Exercise description —
Report only the number of lines that contain the string "vector" in the records below.

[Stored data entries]
-=-=-=-=-
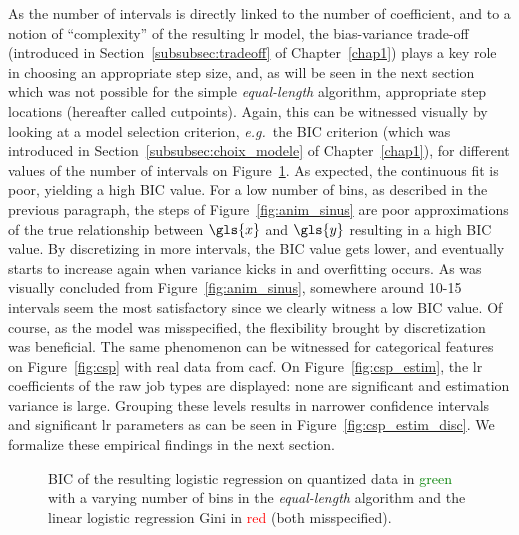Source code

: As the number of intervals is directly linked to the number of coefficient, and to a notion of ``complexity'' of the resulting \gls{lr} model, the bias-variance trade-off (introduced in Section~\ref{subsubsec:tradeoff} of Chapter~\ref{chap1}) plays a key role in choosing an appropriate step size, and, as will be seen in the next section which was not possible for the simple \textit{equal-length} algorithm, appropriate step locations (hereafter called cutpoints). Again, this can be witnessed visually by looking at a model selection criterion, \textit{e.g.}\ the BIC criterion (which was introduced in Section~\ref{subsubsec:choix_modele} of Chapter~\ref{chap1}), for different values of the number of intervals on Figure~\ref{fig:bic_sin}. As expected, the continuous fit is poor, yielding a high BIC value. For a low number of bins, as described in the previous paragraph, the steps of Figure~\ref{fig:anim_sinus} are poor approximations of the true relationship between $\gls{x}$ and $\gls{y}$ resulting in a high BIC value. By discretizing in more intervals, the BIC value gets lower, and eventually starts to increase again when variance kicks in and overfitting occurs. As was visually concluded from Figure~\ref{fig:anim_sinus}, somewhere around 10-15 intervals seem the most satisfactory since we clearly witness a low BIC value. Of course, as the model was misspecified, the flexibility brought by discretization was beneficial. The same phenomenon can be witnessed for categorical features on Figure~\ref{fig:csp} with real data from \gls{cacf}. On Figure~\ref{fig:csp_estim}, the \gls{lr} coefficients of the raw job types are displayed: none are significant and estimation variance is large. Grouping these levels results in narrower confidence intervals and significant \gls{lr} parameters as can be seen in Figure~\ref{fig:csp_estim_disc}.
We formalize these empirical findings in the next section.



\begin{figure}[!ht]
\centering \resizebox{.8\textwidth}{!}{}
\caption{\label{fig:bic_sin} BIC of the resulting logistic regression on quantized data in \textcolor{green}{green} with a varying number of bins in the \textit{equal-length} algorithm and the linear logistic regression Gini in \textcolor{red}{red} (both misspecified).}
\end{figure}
-=-=-=-=-
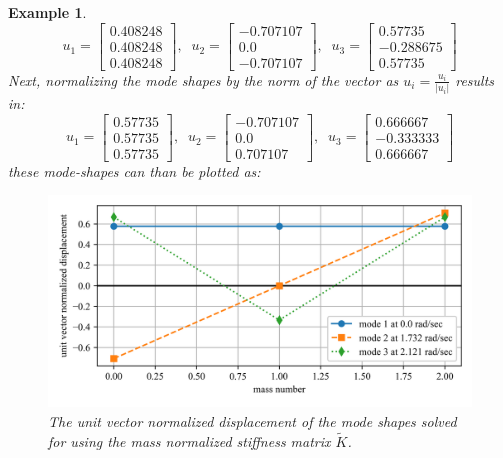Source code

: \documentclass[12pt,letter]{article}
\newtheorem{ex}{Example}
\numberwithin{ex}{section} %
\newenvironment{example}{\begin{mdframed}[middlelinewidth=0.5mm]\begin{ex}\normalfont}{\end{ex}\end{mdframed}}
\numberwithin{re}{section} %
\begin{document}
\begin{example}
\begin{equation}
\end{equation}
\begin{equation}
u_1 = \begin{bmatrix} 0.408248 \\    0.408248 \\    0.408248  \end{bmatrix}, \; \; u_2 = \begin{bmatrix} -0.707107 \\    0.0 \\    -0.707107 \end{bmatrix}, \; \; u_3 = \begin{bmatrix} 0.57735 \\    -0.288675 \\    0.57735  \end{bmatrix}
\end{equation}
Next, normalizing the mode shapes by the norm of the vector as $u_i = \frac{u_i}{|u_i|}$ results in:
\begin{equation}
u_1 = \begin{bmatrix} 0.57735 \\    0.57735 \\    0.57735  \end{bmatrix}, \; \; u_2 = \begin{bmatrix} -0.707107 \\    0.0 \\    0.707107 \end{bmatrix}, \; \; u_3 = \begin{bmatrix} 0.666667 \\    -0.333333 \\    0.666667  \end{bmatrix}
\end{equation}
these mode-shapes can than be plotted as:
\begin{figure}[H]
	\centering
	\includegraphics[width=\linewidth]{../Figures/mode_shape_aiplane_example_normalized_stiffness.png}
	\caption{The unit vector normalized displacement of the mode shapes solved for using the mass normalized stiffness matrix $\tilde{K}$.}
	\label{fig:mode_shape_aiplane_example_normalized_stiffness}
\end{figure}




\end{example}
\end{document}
-=-=-=-=-
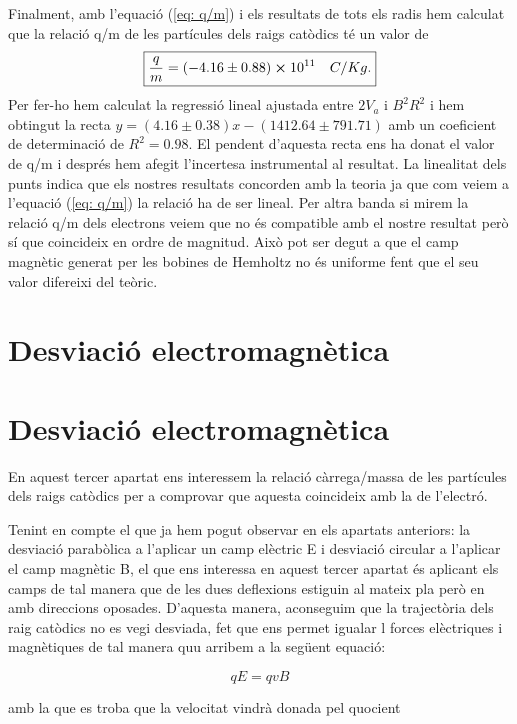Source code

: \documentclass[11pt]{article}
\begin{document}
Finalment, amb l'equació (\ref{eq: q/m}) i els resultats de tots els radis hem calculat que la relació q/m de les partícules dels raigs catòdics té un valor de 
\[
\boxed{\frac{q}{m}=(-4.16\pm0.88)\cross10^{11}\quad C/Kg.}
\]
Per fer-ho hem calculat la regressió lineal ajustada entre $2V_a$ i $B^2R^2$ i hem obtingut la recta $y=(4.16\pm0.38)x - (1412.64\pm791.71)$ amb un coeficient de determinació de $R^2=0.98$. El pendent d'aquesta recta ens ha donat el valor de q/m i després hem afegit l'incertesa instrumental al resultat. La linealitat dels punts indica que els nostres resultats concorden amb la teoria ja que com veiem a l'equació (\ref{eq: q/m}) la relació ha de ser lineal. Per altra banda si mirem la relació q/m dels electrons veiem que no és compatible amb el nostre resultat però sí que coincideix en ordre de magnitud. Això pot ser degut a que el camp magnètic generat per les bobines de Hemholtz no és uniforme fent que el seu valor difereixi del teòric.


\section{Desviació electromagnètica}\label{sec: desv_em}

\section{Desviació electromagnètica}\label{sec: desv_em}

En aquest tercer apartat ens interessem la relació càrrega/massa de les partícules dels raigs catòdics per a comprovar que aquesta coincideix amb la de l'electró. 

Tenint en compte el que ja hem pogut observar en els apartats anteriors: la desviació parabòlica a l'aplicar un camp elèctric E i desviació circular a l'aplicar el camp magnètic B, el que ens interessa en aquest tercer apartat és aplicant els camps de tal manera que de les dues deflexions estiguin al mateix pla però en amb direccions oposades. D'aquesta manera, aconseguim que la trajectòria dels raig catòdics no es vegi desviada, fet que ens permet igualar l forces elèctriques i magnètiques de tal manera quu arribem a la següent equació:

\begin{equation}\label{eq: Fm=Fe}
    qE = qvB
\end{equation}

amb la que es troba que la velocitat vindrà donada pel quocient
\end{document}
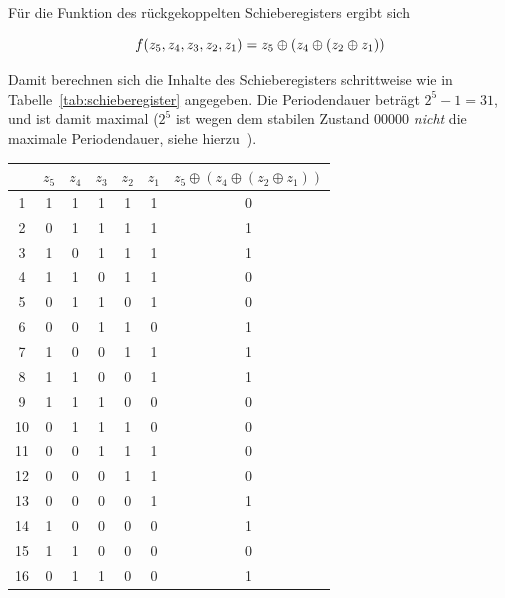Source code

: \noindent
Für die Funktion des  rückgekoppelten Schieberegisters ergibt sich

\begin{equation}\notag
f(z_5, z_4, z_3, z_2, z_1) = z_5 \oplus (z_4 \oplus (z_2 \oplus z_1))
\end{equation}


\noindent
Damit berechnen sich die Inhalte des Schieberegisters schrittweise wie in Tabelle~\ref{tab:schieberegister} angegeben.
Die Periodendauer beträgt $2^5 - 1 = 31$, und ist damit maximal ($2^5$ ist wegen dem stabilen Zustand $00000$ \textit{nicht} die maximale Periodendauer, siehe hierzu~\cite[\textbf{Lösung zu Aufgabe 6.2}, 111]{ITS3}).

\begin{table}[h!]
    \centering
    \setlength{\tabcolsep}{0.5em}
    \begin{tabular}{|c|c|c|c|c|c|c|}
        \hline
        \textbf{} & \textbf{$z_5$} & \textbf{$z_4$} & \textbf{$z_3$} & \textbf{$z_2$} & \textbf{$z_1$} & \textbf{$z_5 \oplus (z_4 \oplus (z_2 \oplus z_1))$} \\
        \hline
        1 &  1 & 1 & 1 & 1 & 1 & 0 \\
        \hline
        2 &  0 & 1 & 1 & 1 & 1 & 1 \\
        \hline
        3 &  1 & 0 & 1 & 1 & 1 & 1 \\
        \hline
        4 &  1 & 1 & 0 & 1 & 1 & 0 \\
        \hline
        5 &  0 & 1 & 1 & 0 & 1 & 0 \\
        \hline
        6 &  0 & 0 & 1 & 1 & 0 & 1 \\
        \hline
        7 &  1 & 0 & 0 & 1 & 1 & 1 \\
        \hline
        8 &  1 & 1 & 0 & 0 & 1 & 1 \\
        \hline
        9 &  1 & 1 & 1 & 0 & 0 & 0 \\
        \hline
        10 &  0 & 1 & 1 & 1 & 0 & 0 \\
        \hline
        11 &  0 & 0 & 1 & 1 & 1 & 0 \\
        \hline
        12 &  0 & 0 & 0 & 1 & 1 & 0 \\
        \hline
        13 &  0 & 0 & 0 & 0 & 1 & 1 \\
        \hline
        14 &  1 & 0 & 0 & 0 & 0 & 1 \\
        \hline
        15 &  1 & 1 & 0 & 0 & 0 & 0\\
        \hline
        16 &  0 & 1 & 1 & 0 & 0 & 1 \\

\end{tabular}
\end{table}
-=-=-=-=-
Output of the task —
2